REQUIRED ACTION:
Retype, word for word, every line from the one holding "storage_account.allow_blob_public_access | Whether" through the one holding "The full list" in the entries below, both included, and only those lines.

ENTRIES SUPPLIED:
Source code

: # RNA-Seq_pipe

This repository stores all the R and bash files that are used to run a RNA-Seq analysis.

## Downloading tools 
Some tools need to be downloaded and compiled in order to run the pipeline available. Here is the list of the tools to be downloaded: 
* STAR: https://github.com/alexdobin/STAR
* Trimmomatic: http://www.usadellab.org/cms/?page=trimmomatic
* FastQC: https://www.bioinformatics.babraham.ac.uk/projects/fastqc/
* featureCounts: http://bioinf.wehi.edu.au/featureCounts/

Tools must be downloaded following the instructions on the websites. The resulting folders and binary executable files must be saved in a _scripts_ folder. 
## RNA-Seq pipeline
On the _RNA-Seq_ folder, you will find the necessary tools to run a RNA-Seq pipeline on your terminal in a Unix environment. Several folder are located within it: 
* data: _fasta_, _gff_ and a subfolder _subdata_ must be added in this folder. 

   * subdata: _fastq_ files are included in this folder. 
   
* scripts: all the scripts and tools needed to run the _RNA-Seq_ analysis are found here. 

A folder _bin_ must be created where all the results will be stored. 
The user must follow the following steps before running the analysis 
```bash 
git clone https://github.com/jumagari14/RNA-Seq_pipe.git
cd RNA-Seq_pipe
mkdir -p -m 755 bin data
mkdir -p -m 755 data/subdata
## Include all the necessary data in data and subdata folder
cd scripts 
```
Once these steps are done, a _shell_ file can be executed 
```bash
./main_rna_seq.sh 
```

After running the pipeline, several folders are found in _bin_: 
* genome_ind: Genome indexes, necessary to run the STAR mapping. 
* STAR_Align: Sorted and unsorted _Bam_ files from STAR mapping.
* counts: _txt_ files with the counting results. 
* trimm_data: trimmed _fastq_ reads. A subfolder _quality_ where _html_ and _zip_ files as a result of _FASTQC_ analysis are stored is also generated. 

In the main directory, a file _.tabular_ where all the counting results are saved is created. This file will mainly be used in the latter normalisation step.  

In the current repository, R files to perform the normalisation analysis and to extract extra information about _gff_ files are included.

--

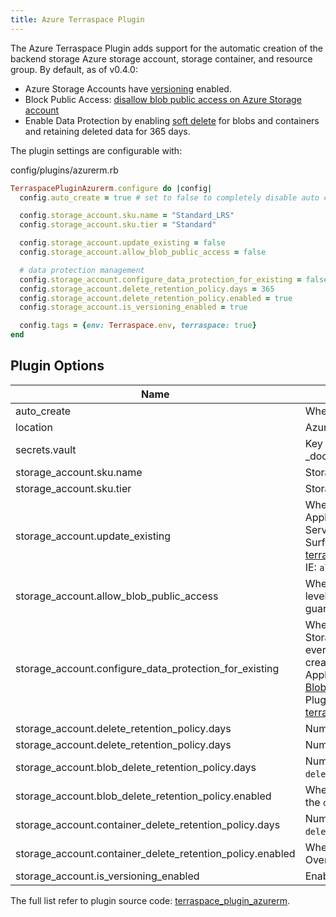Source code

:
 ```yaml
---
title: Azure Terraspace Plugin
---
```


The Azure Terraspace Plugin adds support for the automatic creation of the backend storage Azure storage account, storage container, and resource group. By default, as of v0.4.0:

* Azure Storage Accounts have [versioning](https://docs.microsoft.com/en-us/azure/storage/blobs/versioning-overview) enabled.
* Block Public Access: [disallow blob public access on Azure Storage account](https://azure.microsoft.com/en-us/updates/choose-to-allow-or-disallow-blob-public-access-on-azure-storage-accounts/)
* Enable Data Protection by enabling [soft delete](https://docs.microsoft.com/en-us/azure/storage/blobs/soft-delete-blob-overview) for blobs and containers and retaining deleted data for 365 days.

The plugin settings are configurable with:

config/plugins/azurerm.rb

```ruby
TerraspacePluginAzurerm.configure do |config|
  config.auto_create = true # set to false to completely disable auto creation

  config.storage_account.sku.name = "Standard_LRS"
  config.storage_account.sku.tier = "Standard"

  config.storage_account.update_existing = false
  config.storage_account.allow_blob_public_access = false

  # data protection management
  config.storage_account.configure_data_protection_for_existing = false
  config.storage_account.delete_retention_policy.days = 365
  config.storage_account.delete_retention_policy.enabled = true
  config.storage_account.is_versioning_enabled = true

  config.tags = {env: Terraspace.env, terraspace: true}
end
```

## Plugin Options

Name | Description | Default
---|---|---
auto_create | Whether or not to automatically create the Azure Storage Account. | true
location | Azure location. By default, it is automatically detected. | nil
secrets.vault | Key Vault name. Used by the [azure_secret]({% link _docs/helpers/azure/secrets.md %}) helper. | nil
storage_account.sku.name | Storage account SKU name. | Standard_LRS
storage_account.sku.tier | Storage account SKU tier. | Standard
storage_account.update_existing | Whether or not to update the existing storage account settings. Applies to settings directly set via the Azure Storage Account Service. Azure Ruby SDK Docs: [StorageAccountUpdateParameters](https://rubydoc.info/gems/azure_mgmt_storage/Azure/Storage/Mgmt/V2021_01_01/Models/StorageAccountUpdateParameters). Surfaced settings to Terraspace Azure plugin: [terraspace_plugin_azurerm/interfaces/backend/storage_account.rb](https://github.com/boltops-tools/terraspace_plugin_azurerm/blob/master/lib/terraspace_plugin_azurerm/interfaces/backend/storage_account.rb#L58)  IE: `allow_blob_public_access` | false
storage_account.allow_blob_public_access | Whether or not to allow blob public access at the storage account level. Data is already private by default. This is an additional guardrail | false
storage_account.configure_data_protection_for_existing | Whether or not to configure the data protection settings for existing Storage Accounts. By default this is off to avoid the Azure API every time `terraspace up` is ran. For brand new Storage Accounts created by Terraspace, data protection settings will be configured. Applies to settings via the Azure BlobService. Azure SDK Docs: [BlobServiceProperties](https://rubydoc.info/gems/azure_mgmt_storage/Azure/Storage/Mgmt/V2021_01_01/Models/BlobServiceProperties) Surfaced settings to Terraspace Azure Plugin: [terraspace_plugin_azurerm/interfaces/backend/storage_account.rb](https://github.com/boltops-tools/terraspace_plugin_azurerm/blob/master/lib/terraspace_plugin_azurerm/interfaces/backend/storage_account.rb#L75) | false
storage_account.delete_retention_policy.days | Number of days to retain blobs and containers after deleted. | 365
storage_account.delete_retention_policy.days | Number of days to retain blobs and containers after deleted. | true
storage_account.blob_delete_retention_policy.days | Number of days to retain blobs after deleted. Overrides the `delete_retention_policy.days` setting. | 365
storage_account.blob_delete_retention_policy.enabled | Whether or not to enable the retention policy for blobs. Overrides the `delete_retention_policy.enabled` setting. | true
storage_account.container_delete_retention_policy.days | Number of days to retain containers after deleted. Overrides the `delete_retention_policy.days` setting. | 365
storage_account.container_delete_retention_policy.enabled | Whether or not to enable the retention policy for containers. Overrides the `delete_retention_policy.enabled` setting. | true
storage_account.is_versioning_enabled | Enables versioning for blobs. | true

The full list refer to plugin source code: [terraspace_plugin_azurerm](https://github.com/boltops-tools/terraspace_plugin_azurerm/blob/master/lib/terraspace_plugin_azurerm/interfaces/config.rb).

==

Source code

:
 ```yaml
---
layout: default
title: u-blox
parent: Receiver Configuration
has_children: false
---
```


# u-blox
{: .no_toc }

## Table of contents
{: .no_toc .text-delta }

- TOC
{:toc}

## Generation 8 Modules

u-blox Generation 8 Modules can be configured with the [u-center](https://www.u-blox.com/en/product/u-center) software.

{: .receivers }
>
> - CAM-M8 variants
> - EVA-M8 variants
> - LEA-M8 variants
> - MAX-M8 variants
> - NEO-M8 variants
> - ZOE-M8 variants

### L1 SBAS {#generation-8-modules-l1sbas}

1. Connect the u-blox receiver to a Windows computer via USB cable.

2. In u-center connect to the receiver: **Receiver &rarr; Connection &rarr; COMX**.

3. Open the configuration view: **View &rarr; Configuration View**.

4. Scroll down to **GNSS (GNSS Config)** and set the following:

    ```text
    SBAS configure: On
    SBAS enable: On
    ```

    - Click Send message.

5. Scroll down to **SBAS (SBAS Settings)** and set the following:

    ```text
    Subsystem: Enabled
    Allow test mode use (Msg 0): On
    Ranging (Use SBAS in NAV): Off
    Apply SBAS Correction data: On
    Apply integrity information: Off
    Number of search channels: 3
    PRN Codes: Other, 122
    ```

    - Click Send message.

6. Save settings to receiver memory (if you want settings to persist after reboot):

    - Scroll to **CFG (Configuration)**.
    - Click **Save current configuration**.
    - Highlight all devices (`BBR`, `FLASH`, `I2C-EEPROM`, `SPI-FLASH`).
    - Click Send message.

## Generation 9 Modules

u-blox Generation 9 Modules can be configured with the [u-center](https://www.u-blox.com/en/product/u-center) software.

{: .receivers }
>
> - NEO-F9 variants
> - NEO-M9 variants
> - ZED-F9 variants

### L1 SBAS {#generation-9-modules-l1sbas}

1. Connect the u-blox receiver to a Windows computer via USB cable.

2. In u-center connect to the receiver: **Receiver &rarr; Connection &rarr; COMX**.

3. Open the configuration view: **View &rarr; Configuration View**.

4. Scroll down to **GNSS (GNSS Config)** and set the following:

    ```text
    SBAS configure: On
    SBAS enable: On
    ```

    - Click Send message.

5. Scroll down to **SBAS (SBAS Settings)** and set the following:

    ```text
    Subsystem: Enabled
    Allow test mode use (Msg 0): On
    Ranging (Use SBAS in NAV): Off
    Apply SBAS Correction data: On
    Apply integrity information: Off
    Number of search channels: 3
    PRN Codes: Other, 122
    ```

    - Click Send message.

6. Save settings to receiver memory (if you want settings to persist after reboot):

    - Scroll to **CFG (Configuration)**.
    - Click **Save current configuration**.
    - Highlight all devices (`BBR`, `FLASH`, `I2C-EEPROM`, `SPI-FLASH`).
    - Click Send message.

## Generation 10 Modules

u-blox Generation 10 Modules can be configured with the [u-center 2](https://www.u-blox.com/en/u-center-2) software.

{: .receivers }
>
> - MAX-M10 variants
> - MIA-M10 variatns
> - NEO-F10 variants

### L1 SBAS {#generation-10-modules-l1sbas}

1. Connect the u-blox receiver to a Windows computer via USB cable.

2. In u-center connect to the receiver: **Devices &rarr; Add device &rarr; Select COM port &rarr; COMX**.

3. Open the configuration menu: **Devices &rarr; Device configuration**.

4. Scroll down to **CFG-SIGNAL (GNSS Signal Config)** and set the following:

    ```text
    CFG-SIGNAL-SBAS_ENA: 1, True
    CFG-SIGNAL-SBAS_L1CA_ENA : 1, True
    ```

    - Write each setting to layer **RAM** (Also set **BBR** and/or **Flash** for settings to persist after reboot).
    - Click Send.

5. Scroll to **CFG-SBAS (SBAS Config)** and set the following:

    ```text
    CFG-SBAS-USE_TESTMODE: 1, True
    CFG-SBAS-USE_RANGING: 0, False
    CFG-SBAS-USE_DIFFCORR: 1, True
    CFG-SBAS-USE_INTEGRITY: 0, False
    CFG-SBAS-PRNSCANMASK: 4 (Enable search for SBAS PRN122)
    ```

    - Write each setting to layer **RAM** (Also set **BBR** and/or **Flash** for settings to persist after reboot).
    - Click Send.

ANSWER BOX:
storage_account.allow_blob_public_access | Whether or not to allow blob public access at the storage account level. Data is already private by default. This is an additional guardrail | false
storage_account.configure_data_protection_for_existing | Whether or not to configure the data protection settings for existing Storage Accounts. By default this is off to avoid the Azure API every time `terraspace up` is ran. For brand new Storage Accounts created by Terraspace, data protection settings will be configured. Applies to settings via the Azure BlobService. Azure SDK Docs: [BlobServiceProperties](https://rubydoc.info/gems/azure_mgmt_storage/Azure/Storage/Mgmt/V2021_01_01/Models/BlobServiceProperties) Surfaced settings to Terraspace Azure Plugin: [terraspace_plugin_azurerm/interfaces/backend/storage_account.rb](https://github.com/boltops-tools/terraspace_plugin_azurerm/blob/master/lib/terraspace_plugin_azurerm/interfaces/backend/storage_account.rb#L75) | false
storage_account.delete_retention_policy.days | Number of days to retain blobs and containers after deleted. | 365
storage_account.delete_retention_policy.days | Number of days to retain blobs and containers after deleted. | true
storage_account.blob_delete_retention_policy.days | Number of days to retain blobs after deleted. Overrides the `delete_retention_policy.days` setting. | 365
storage_account.blob_delete_retention_policy.enabled | Whether or not to enable the retention policy for blobs. Overrides the `delete_retention_policy.enabled` setting. | true
storage_account.container_delete_retention_policy.days | Number of days to retain containers after deleted. Overrides the `delete_retention_policy.days` setting. | 365
storage_account.container_delete_retention_policy.enabled | Whether or not to enable the retention policy for containers. Overrides the `delete_retention_policy.enabled` setting. | true
storage_account.is_versioning_enabled | Enables versioning for blobs. | true

The full list refer to plugin source code: [terraspace_plugin_azurerm](https://github.com/boltops-tools/terraspace_plugin_azurerm/blob/master/lib/terraspace_plugin_azurerm/interfaces/config.rb).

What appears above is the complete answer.